Uma vez que a embargada contesta a existência dessa relação jurídica, competia à embargante provar os factos relevantes para a demonstrar — artigo 342° do Código Civil. Não o fez.
O facto de se ter provado que a embargante contactou o depositário alegando a sua qualidade de arrendatária e de ter procedido ao pagamento e depósito de quantias a título de rendas, não a dispensava de provara existência desse arrendamento, posto que o mesmo não é aceite como válido pela embargada.
Perante o exposto, devem improceder os embargos».
E na verdade não podia ser outra a solução, tendo-se apenas em consideração os factos dados como provados.
Com efeito, não foi dado como provado que a embargante seja arrendatária da fracção em causa. E este era o fundamento alegado na oposição deduzida
Os vários factos constantes da BI respeitam precisamente à prova do arrendamento, ou seja, saber se entre o executado A.[…] e L.[…], marido da ora apelante, havia sido celebrado um contrato de arrendamento relativo à fracção em causa.
E, como não foram inquiridas testemunhas, foi respondido “não provado” a todos os números da BI.
Com efeito foi referido na fundamentação: «não foram ouvidas testemunhas; os documentos juntos encontram-se impugnados, pelo que, desacompanhados de outros meios probatórios, que não foram apresentados, não permitem fazer prova dos factos controvertidos».
No essencial diz a apelante nas conclusões deste recurso:
- que o fiel depositário afirmou que tinha sido informado de que a fracção estava arrendada à embargante e recebeu dela (embargante), a título de rendas, as quantias mencionadas a fls. 147 a 159 do processo executivo;
- que se deu como provado que o depositário enviou à embargante as cartas de fls. 10 e 20 e que esta procedeu aos depósitos bancários referidos;
- que, ao exigir-se que fizesse prova da qualidade de arrendatária junto da Caixa Geral de Depósitos, estaria a exigir-se da embargante uma inconcebível e inaceitável "probatio diabolica",
- que basta ter ficado provado que “a embargante contactou o (fiel) depositário alegando a sua qualidade de arrendatária e de ter procedido ao pagamento e depósito de determinadas quantias a título de rendas” para que os presentes embargos sejam julgados procedentes.

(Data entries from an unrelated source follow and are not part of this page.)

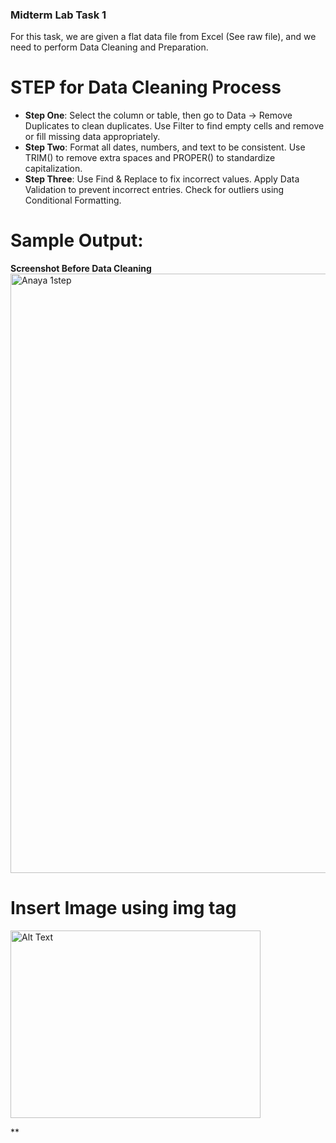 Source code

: ### Midterm Lab Task 1
For this task, we are given a flat data file from Excel (See raw file), and we need to perform Data Cleaning and Preparation.
# STEP for Data Cleaning Process
- **Step One**: Select the column or table, then go to Data → Remove Duplicates to clean duplicates.
Use Filter to find empty cells and remove or fill missing data appropriately. 
- **Step Two**: Format all dates, numbers, and text to be consistent. Use TRIM() to remove extra spaces and PROPER() to standardize capitalization.
- **Step Three**: Use Find & Replace to fix incorrect values.
Apply Data Validation to prevent incorrect entries.
Check for outliers using Conditional Formatting.

# Sample Output:
**Screenshot Before Data Cleaning**
<img width="959" alt="Anaya 1step" src="https://github.com/user-attachments/assets/025a1f2a-cf37-46b0-8e74-22adbc0879e2" />
# Insert Image using img tag
<img src="images/one.JPG" alt="Alt Text" width="400" height="300">

**
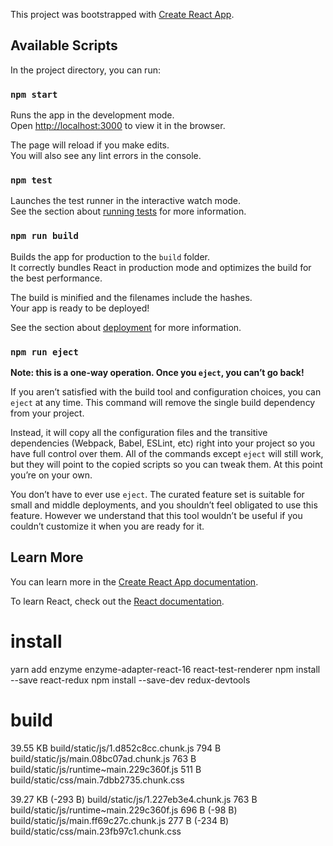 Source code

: This project was bootstrapped with [Create React App](https://github.com/facebook/create-react-app).

## Available Scripts

In the project directory, you can run:

### `npm start`

Runs the app in the development mode.<br>
Open [http://localhost:3000](http://localhost:3000) to view it in the browser.

The page will reload if you make edits.<br>
You will also see any lint errors in the console.

### `npm test`

Launches the test runner in the interactive watch mode.<br>
See the section about [running tests](https://facebook.github.io/create-react-app/docs/running-tests) for more information.

### `npm run build`

Builds the app for production to the `build` folder.<br>
It correctly bundles React in production mode and optimizes the build for the best performance.

The build is minified and the filenames include the hashes.<br>
Your app is ready to be deployed!

See the section about [deployment](https://facebook.github.io/create-react-app/docs/deployment) for more information.

### `npm run eject`

**Note: this is a one-way operation. Once you `eject`, you can’t go back!**

If you aren’t satisfied with the build tool and configuration choices, you can `eject` at any time. This command will remove the single build dependency from your project.

Instead, it will copy all the configuration files and the transitive dependencies (Webpack, Babel, ESLint, etc) right into your project so you have full control over them. All of the commands except `eject` will still work, but they will point to the copied scripts so you can tweak them. At this point you’re on your own.

You don’t have to ever use `eject`. The curated feature set is suitable for small and middle deployments, and you shouldn’t feel obligated to use this feature. However we understand that this tool wouldn’t be useful if you couldn’t customize it when you are ready for it.

## Learn More

You can learn more in the [Create React App documentation](https://facebook.github.io/create-react-app/docs/getting-started).

To learn React, check out the [React documentation](https://reactjs.org/).

# install

yarn add enzyme enzyme-adapter-react-16 react-test-renderer
npm install --save react-redux
npm install --save-dev redux-devtools

# build

39.55 KB build/static/js/1.d852c8cc.chunk.js
794 B build/static/js/main.08bc07ad.chunk.js
763 B build/static/js/runtime~main.229c360f.js
511 B build/static/css/main.7dbb2735.chunk.css

39.27 KB (-293 B) build/static/js/1.227eb3e4.chunk.js
763 B build/static/js/runtime~main.229c360f.js
696 B (-98 B) build/static/js/main.ff69c27c.chunk.js
277 B (-234 B) build/static/css/main.23fb97c1.chunk.css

Embora por razões não totalmente coincidentes, parece-nos que tem razão a apelante quanto à prova do contrato de arrendamento.
A embargante alegou ser arrendatária da fracção em causa há mais de 20 anos (o contrato teria sido celebrado em 1979 entre seu falecido marido e o executado A.[…]) conforme recibo de renda junto por fotocópia. Trata-se de um facto constitutivo do seu alegado direito, pelo que lhe competia fazer a respectiva prova (art. 342º nº 1 do CC).
Mas, de forma alguma seria exigível uma probatio diabolica, pois se ela era inquilina já teria pago rendas em data anterior e poderia facilmente provar por testemunhas que ocupava a fracção. Além disso, como é óbvio, poderia juntar o respectivo contrato de arrendamento.
Mas já não seria suficiente para prova do arrendamento o facto ter sido considerada como inquilina pelo fiel depositário.
Verdade é que o contrato pode ser provado através da exibição do recibo das rendas.
Nos termos do nº 1 do artigo 7º do RAU, o contrato de arrendamento urbano deve ser celebrado por escrito.
Porém, na falta deste, pode o arrendamento ser provado pela exibição do recibo de renda (nº 3 do mesmo artigo), nos casos, como o dos autos, de arrendamento para habitação não sujeito a registo.
É que se trata de uma formalidade “ad probationem”.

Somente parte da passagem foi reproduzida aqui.